The Wall Street Journal ran a letter co-authored by Charley Hooper and me today (print version tomorrow). I have hesitated to quote more than 2 paragraphs, but I think my contract that allows full quotation only after 30 days applies to my paid work, not my free work. So I’ll take the chance and quote the whole thing.
As you note in your editorial “RFK Jr. Conducts His Vaccine Purge” (June 11), HHS Secretary Robert F. Kennedy Jr. fired the 17 members of the Advisory Committee on Immunization Practices over a charge of conflicts of interest. He’s provided no evidence of such entanglements, settling instead for the claim that the “public must know that unbiased science guides the recommendations from our health agencies.”
Yet we have evidence of this from a related case. Like ACIP, the Food and Drug Administration uses outside experts on advisory committees. The FDA has tried to exclude members with ties to industry, which has slowed the approval of drugs for rare conditions because the few experts all have such ties. Fortunately, the effects of committee conflicts of interest have been evaluated and shown to be nonexistent.

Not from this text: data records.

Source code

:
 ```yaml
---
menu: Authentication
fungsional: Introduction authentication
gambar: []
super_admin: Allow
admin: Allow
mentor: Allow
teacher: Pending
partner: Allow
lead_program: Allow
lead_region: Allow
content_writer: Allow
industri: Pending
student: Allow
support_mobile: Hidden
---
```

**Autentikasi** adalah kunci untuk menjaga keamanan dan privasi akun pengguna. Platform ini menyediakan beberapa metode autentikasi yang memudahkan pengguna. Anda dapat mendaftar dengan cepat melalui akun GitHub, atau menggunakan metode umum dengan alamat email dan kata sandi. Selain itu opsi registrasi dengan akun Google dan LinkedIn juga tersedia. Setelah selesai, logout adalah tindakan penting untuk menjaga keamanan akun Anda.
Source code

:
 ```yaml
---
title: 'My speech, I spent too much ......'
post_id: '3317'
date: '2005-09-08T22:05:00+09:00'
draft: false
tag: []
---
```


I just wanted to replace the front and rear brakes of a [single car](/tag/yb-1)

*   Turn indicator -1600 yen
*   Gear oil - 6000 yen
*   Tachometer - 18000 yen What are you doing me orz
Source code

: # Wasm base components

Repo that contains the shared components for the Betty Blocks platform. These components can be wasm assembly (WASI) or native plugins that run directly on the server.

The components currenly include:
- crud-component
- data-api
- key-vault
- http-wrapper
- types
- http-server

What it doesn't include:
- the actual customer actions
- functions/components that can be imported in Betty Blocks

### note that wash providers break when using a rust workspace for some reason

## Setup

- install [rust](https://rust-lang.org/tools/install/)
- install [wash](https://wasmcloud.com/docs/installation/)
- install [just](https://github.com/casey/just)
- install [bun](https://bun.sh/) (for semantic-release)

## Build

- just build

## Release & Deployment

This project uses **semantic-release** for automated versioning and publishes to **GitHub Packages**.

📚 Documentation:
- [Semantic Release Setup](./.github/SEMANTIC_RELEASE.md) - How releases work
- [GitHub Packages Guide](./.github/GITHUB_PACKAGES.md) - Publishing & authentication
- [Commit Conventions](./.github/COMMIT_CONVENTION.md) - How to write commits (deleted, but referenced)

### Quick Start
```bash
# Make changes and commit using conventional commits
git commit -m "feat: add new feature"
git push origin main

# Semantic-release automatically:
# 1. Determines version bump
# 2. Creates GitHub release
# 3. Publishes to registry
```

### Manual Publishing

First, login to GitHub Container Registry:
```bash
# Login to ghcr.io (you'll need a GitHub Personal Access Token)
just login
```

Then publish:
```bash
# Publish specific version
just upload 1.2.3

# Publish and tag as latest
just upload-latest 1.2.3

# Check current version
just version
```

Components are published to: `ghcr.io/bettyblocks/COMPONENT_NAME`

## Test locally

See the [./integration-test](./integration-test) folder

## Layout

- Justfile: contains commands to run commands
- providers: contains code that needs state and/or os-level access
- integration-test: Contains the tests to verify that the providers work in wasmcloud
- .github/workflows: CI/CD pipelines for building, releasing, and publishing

In 2006 the physician Sidney Wolfe and several colleagues published an article in the Journal of the American Medical Association that drew on 76 meetings of FDA advisory committees that involved “yes” or “no” votes on individual drugs. They found that if voters with conflicts of interest had been excluded, none of the 76 outcomes would have changed. The participants with conflicts, moreover, were more likely than those without to vote for drugs that would compete with “their” company’s product.
In other words: Until proven otherwise, we have no reason to think ACIP had such a problem before Mr. Kennedy’s purge.
David R. Henderson
Hoover Institution
Pacific Grove, Calif.
Charles L. Hooper
Objective Insights, Inc.
Grass Valley, Calif.
Thanks to Charley for providing the backup link for the JAMA article. I got a request from the letters editor to provide the link and some screenshots backing up our claim. I was about to leave with my wife to celebrate Father’s Day.
READER COMMENTS
steve
Jun 17 2025 at 2:33pm
I think it’s OK to always keep in mind that the large pharmaceuticals may have different interests than the general public at times and that it can be harmful. Purdue Pharma is a good example. However, the large majority of the time interests align as consumers and producers both want better drugs/therapies. The very large majority of time you need input from industry experts or experts who have worked with industry when making decisions about drugs and therapies. Just like any other area of the economy most of the actual experts will have either worked in industry or done research that has been financed by industry.
It’s best to have a mix of industry and non-industry and make sure that all interests are disclosed. Then monitor, as has been done, the results. Anyway, this is all BS. RFK just wants to name people who agree with his views. Probably pt a couple fo real experts on just so he can pretend it’s legit.